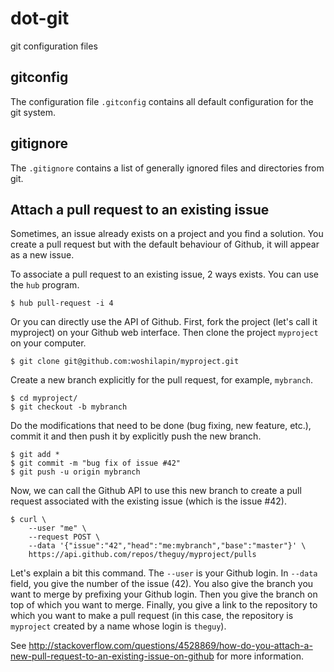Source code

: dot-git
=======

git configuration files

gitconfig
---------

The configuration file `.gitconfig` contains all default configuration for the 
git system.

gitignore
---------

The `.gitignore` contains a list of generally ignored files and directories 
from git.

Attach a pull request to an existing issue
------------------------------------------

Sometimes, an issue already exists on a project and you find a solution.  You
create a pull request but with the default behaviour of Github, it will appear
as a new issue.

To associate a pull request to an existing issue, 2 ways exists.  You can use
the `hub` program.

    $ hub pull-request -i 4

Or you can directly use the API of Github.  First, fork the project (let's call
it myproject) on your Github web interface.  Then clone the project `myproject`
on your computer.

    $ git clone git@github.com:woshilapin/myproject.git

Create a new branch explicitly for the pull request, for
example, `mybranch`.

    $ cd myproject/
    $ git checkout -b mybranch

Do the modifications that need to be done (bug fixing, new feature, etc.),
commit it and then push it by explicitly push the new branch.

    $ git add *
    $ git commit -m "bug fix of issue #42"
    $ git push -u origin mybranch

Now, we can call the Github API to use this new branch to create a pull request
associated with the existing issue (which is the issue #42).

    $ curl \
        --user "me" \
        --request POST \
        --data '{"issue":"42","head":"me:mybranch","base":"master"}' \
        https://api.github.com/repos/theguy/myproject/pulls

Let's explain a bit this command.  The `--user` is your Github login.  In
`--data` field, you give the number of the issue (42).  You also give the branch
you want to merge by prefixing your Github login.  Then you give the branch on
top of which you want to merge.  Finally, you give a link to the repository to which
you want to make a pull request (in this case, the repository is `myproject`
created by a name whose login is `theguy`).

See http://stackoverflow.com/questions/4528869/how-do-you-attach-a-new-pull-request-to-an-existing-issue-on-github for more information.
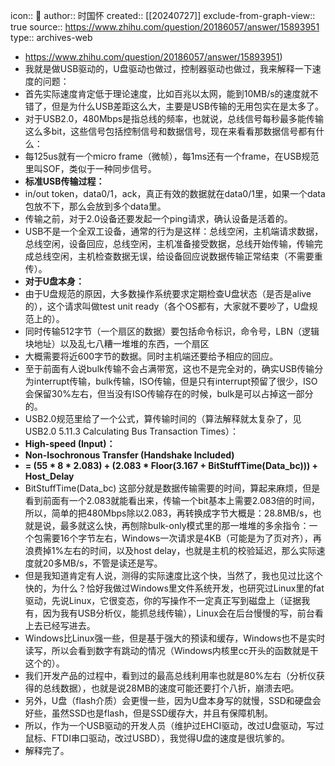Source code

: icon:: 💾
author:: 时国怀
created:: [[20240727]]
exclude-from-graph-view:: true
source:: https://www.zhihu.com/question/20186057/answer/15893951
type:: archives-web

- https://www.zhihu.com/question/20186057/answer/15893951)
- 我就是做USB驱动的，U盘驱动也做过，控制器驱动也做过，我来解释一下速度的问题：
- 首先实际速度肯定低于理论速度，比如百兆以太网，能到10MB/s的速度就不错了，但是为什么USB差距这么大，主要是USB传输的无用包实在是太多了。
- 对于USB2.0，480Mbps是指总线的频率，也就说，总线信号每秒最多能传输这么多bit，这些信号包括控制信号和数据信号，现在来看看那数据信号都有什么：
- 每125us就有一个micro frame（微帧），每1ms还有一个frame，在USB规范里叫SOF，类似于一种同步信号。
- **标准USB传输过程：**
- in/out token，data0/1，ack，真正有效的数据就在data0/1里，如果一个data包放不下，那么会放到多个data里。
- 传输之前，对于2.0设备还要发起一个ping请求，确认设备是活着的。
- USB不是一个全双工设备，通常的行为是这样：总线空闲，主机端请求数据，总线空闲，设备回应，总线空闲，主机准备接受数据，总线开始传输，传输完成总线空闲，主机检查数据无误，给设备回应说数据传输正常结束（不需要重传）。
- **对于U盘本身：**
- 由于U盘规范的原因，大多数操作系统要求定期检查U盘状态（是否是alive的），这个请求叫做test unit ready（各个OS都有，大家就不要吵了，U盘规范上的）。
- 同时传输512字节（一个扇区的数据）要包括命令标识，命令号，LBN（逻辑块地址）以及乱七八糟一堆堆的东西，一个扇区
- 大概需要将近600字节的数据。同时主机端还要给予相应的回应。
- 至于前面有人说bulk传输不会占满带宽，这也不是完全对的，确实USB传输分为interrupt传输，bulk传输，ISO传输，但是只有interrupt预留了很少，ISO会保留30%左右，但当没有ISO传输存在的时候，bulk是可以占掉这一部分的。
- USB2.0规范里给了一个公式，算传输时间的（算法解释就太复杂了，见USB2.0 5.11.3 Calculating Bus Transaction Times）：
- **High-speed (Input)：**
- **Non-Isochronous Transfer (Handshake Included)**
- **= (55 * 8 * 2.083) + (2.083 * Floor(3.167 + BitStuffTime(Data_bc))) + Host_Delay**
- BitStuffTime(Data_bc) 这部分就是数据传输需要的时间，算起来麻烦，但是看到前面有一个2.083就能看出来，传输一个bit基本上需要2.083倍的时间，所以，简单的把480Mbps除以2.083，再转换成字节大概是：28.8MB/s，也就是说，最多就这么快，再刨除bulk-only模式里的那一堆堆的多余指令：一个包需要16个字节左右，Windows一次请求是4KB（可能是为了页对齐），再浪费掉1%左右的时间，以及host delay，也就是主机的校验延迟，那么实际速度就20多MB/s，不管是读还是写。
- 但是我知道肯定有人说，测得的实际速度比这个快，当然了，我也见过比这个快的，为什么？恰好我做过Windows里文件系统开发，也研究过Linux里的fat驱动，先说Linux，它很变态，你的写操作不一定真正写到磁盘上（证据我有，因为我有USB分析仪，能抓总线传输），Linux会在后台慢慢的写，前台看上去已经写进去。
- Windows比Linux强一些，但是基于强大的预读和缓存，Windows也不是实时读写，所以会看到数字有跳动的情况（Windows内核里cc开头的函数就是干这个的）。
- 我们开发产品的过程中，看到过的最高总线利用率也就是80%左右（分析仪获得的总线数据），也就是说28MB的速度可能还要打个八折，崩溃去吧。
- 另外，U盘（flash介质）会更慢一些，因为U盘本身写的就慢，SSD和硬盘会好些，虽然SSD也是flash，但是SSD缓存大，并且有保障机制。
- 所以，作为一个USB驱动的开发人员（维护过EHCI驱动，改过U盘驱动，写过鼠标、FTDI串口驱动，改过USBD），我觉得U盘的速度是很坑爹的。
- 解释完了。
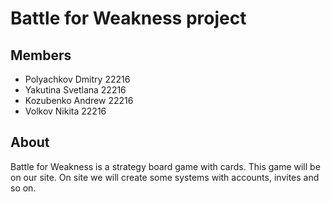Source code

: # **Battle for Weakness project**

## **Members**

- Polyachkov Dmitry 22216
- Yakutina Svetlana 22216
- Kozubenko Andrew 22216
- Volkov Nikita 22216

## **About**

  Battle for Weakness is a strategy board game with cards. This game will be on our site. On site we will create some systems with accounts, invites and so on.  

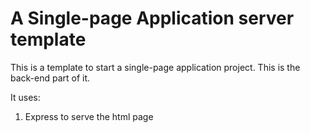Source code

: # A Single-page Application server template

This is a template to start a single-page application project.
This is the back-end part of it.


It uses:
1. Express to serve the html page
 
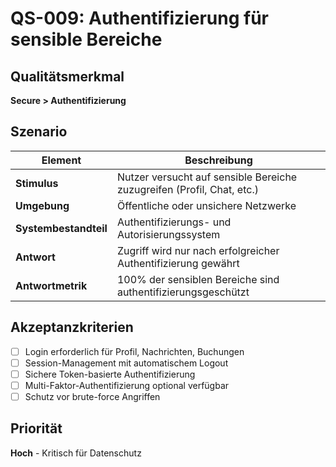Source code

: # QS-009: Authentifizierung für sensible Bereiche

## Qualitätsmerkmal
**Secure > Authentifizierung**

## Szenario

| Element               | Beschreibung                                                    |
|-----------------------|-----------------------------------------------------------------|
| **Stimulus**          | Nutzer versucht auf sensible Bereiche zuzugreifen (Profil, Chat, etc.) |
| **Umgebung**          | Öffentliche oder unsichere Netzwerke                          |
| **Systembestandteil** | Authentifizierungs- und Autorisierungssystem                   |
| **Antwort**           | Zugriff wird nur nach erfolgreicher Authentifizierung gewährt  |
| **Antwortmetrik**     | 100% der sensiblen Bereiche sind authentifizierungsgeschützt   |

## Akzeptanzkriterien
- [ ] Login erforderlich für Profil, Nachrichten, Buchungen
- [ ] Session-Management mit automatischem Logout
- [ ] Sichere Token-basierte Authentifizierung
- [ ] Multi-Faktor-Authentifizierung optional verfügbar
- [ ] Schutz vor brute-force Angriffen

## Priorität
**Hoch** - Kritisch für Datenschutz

Exercise:
For the word "mybranch", count the lines of the records that contain it and give only the number.

Task response:
4